→ EXERCISE REQUIREMENTS:
Pull every line holding the word "unordered" out of the data and copy it.

RECORDS TO PROCESS START

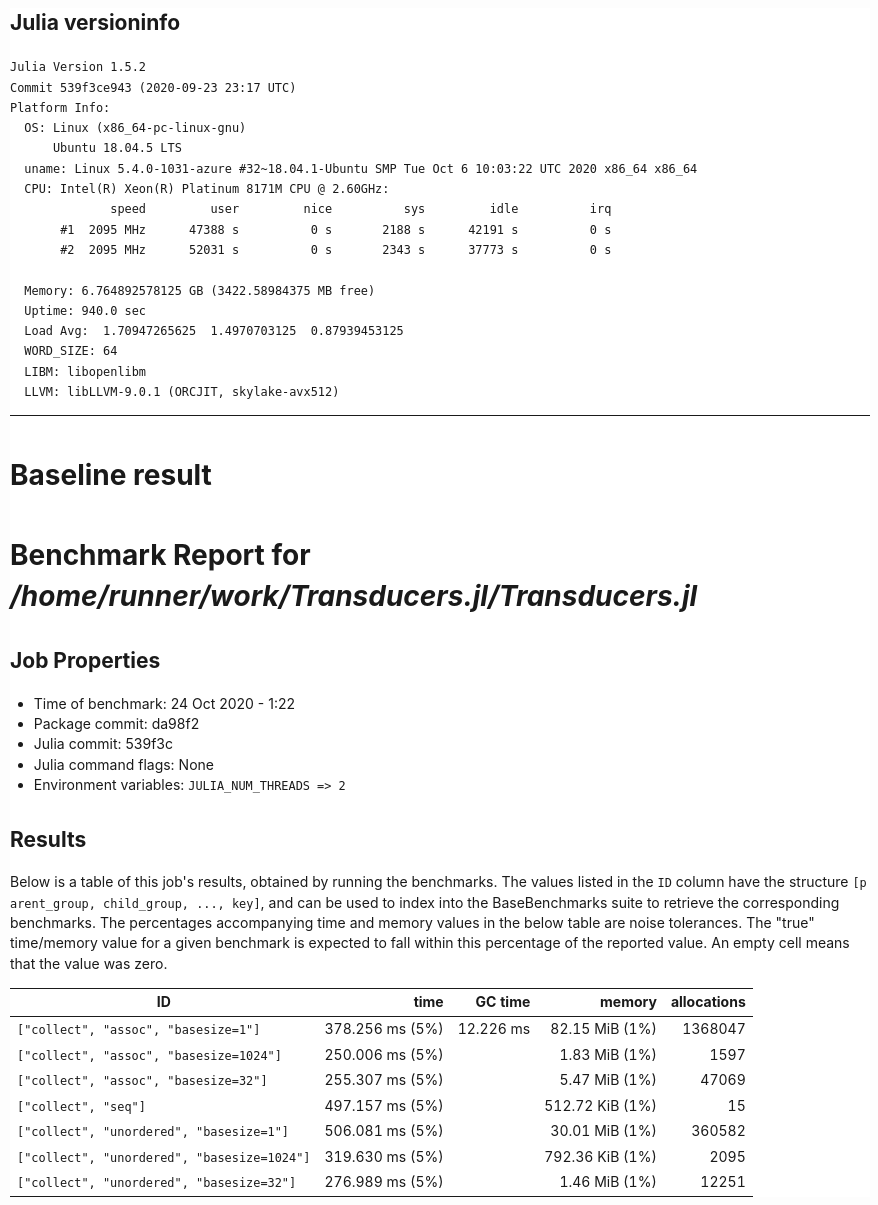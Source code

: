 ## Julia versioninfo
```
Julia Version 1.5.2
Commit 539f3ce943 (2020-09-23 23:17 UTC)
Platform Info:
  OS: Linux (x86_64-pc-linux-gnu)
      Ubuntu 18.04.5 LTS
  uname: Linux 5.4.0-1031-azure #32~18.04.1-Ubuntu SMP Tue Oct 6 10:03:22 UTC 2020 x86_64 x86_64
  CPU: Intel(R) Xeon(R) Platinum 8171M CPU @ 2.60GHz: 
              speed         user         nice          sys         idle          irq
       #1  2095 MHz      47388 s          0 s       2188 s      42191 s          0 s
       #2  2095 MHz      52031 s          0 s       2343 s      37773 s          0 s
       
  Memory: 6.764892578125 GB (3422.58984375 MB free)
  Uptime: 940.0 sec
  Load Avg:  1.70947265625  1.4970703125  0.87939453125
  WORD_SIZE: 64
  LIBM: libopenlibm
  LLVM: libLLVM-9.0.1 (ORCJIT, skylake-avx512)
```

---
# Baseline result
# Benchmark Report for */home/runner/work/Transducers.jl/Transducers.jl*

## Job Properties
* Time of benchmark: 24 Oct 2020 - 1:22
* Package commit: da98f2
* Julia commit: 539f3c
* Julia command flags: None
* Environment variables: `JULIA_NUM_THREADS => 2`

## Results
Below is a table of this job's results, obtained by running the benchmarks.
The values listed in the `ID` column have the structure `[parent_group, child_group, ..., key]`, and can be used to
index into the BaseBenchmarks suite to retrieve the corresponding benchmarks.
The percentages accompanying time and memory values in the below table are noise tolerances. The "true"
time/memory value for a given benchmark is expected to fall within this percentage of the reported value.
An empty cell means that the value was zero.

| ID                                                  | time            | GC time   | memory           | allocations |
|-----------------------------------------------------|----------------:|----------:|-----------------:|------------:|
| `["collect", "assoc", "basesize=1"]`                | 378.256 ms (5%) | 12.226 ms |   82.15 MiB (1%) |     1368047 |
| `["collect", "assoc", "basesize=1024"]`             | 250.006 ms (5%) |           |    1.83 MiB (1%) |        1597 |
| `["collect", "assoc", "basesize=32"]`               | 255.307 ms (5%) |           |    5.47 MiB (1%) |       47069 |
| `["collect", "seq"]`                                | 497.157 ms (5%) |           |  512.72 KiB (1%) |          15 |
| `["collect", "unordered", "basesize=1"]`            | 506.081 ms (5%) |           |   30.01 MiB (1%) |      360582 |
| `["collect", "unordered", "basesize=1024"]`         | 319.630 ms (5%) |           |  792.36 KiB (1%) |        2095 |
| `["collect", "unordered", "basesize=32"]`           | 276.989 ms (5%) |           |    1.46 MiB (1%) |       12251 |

RECORDS TO PROCESS END
RECORDS TO PROCESS START

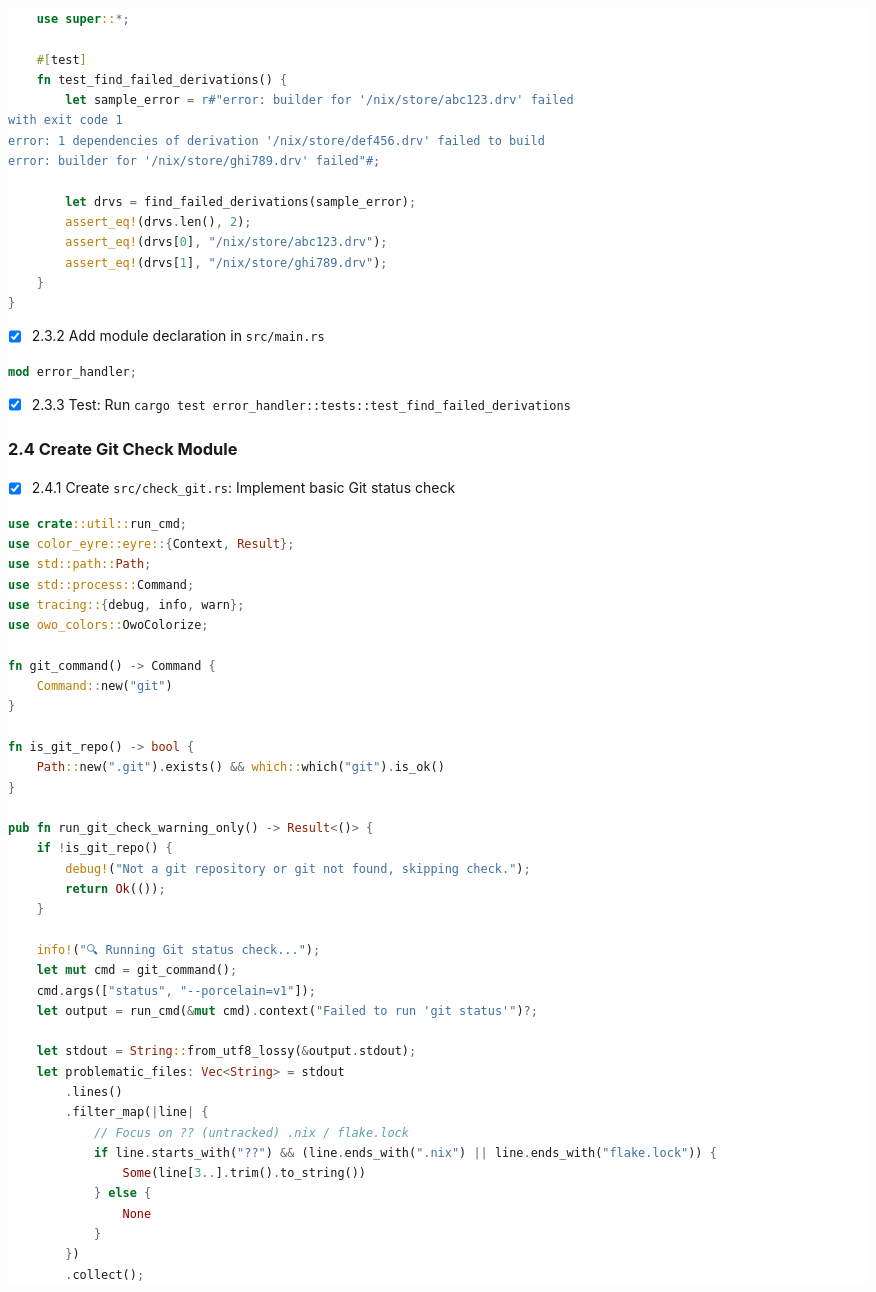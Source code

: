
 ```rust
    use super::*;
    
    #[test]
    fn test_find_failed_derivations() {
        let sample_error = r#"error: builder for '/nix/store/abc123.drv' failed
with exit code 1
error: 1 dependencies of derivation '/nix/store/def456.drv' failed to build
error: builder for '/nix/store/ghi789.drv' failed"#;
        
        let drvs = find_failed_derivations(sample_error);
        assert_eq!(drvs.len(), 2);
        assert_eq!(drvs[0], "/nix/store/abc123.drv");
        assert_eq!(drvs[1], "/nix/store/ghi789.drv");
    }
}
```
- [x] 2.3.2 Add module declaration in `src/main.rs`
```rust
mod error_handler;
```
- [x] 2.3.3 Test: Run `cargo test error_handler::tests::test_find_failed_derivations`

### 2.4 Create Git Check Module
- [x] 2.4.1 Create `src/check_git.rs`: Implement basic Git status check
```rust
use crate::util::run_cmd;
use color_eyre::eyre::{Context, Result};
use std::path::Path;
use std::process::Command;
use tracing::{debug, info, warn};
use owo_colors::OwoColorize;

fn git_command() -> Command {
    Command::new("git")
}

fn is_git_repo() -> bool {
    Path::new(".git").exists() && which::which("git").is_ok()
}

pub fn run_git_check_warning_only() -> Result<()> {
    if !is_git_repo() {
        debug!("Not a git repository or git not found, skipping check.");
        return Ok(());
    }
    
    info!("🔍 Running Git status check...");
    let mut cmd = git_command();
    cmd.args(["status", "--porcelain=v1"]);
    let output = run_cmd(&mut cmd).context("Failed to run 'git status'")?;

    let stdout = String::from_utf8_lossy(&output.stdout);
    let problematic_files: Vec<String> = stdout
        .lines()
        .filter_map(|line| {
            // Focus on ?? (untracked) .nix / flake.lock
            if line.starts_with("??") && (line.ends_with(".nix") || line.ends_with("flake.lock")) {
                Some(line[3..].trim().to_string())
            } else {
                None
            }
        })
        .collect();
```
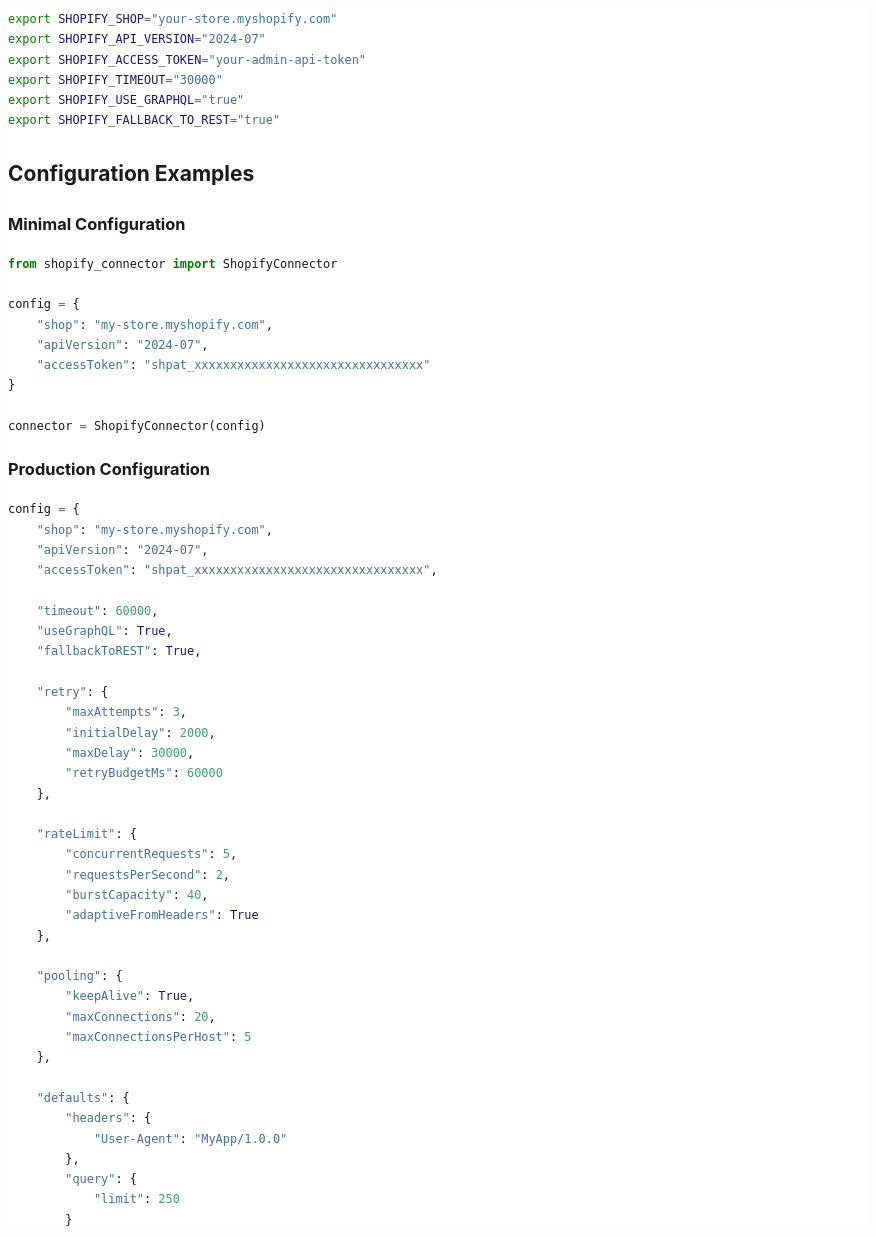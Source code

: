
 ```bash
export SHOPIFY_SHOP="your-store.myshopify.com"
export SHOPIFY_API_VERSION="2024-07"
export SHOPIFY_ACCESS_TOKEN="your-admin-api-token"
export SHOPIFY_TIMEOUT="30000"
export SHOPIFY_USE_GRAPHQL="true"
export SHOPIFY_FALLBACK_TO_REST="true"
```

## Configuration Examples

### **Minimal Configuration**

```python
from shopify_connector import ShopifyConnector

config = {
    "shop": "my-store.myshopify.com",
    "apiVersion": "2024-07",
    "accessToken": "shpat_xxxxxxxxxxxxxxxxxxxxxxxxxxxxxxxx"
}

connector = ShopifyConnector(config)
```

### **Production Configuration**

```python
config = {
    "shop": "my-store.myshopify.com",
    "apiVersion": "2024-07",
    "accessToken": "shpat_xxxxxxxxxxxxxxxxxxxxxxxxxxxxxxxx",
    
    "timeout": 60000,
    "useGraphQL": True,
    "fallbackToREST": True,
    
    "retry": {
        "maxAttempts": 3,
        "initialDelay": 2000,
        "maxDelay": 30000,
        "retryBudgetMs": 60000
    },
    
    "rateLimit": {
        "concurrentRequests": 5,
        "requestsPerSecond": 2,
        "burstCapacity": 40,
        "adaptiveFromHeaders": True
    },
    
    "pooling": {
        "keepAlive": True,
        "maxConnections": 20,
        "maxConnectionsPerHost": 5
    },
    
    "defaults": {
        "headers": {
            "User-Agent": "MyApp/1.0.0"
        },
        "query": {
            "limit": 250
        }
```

RECORDS TO PROCESS END

→ TASK RESULT:
| `["collect", "unordered", "basesize=1"]`            | 506.081 ms (5%) |           |   30.01 MiB (1%) |      360582 |
| `["collect", "unordered", "basesize=1024"]`         | 319.630 ms (5%) |           |  792.36 KiB (1%) |        2095 |
| `["collect", "unordered", "basesize=32"]`           | 276.989 ms (5%) |           |    1.46 MiB (1%) |       12251 |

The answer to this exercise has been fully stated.